→ **Your task**: Every line from the one containing "An android app" through the last line below should be reproduced exactly; please include nothing else.

→ **Document images with source code**:
....
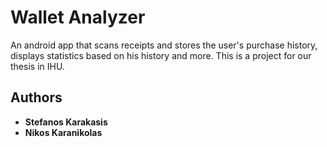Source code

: # Wallet Analyzer

An android app that scans receipts and stores the user's purchase history, displays statistics based on his history and more.
This is a project for our thesis in IHU.

## Authors

* **Stefanos Karakasis**
* **Nikos Karanikolas**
....
→ **Answer box**:
An android app that scans receipts and stores the user's purchase history, displays statistics based on his history and more.
This is a project for our thesis in IHU.

## Authors

* **Stefanos Karakasis**
* **Nikos Karanikolas**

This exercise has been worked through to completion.